The day started, as most recent days have started, grey and drizzly. It didn’t look at all appealing. It wasn’t that cold but the grey just made it miserable. Still, we had decided to go into Nora and walk along the lakeside path, so we packed up the puppies and drove into town.
And it wasn’t long before the sun came out, the grey went away and the blue sky was revealed. Combined with the new warmth, it was a wonderful day to be outside.
There’s a group of steam train enthusiasts at Nora. They have a station, a few carriages, track and engines. It’s at the beginning (or end) of the lakeside walk and we started there.
Walking down to the railway, the first normal gauge railway in Sweden, we noticed how many tourist type places are currently closed. This has nothing to do with the plague. Places like Nora close for the Season every year. They change from sleepy old towns into crowded visitor ridden places every summer. While it’s far more pleasant this time of year, there’s little to do and, unfortunately, there’s none of the famous Nora Glass.
Nora Glass, for the uninitiated, is a small business, started in 1923 in the (almost) centre of town. It makes ice cream, fresh every day. Three flavours, every day: Vanilla, hazelnut and one other, determined each day. It is also available at two other places in town. But not this time of year. Given my love of ice cream, this is very sad.

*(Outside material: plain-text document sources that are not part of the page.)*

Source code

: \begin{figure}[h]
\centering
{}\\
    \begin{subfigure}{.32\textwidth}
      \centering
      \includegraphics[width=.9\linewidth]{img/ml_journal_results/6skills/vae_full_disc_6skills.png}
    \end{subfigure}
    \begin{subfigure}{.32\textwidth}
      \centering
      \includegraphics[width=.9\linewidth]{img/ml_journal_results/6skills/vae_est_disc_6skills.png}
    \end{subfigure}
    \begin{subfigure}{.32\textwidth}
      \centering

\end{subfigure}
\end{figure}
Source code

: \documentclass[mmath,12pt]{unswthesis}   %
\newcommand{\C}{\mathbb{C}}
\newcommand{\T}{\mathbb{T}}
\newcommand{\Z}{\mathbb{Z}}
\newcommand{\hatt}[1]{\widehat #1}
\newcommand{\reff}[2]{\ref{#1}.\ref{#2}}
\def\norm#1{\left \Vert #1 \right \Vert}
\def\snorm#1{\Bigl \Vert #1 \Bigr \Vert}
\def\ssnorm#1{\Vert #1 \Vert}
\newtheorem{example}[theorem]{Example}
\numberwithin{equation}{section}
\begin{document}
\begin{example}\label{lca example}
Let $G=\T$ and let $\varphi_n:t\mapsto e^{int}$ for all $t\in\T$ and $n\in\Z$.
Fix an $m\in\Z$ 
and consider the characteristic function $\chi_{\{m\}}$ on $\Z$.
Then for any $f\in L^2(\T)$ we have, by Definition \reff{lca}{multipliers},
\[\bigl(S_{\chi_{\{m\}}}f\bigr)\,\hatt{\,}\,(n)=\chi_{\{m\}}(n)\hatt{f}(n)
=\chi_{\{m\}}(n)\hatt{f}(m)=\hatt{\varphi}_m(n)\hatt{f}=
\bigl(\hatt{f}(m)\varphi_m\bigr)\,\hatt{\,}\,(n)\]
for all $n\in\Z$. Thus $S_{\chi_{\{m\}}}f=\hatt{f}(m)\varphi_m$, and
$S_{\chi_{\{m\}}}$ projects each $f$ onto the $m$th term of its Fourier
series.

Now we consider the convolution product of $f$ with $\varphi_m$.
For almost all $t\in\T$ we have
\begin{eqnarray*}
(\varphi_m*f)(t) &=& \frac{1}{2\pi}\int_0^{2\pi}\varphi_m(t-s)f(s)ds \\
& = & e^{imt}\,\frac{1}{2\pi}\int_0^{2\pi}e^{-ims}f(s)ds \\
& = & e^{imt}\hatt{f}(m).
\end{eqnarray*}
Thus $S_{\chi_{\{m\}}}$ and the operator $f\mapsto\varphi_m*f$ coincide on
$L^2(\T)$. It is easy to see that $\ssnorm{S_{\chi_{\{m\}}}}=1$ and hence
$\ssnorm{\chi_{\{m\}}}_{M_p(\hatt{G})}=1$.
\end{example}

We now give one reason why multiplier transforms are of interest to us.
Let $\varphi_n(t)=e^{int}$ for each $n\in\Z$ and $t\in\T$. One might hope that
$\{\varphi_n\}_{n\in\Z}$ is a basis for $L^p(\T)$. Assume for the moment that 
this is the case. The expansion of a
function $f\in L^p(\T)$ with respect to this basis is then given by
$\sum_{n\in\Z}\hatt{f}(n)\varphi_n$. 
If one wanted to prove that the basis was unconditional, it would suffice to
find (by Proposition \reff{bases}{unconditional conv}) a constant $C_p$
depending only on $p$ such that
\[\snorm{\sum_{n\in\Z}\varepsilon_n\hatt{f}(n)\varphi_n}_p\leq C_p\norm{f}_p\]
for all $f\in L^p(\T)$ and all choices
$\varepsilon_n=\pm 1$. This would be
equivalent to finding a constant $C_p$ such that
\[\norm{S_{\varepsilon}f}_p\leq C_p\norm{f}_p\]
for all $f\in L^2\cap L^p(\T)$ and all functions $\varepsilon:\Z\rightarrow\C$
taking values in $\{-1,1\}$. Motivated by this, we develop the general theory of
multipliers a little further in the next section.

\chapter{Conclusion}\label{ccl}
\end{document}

There’s also a historic house and garden to visit. But not this time of year, which made Mirinda sad. And, of course, the railway and attached museum.
So, that’s a list of things we didn’t do today. We did walk along the lake and find the bust of Maria Lang though.
Born in 1914 as Dagmar Lange, she was a prolific writer of murder mysteries, much like Agatha Christie. She wrote either 42 or 49 novels, depending on what information you read, and is credited as being the first Swedish writer of detective fiction.
She was born in Västerås (the place that Ryan warned us about in The Hairy Pig), but was moved by her parents to Lindesberg before she was one. Then her father died and, after her mother remarried, she was moved to Nora which remained home for her. She died aged 77 in 1991.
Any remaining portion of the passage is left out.